CARNAVAL
Etiquetas: carnaval, mascara, muñecas, Venecia
Lucy paseaba por las calles de la ciudad..Todo a su alrededor estaba iluminado. Farolas encendidas, la noche invitaba a ser vivida y a ser larga. La gente bailaba y se divertía al ritmo de guitarras, panderetas y trompetas. El carnaval estaba en la calle, el poder de lo pecaminoso se respiraba en el ambiente. Máscaras cubriendo rostros, sometiendo en el anonimato a todo aquel que la llevaba puesta. Pero Lucy iba sin disfraz, caminaba entre la gente que se acercaba a ella con la sonrisa escondida y el misterio enfundado. Ella parecía estar en otro nivel y se limitaba a mirar como la que está al otro lado de la pantalla, pero esta vez estaba dentro.

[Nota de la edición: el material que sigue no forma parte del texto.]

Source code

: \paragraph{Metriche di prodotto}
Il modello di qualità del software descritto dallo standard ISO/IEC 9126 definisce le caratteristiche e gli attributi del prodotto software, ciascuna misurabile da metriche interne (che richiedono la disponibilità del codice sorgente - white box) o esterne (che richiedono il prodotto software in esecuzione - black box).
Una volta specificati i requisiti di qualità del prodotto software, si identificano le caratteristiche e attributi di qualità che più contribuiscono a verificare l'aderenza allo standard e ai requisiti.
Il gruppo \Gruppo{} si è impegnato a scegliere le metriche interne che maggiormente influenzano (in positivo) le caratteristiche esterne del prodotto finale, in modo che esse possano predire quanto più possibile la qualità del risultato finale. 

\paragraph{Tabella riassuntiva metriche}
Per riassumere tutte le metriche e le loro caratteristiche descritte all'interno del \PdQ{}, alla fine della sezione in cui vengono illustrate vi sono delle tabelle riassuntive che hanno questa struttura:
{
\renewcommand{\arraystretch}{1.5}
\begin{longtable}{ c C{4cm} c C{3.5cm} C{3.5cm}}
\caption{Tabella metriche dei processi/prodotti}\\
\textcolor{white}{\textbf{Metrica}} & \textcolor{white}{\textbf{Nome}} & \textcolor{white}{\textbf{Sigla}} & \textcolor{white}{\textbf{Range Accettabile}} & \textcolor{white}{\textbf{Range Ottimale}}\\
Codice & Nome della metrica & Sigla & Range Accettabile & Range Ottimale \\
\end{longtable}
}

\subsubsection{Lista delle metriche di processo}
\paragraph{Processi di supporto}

Llegó a una calle donde estaban bailando multitud de parejas, a nadie podía verle el rostro. De repente dos de aquellos personajes grotescos repararon en ella. Se acercaron y delante suya bailaron de manera sensual. Ella les observaba, pero no se movía, permanecía como observadora de aquel espectáculo de la calle. Llevaban dos máscaras tipo venecianas, con largas narices, y túnicas en negro y doradas. Parecían un hombre y una mujer, a juzgar por la manera de moverse. La rodeaban y la acariciaban, ella se abandonaba a aquella danza que la estaba seduciendo. Luego uno de ellos sacó del bolsillo un antifaz, se lo puso y ella sonrió. La cogieron de la mano y la dirigieron entre la multitud. Llegaron a un edificio antiguo y en el portal la pusieron contra la pared. Las manos de ambos recorrieron su cuerpo, deteniéndose levemente en sus pechos. Aquellas personas sin rostro la estaban arrastrando hacia un lugar extraño y Lucy se dejaba llevar, entregándose al peligro de lo desconocido.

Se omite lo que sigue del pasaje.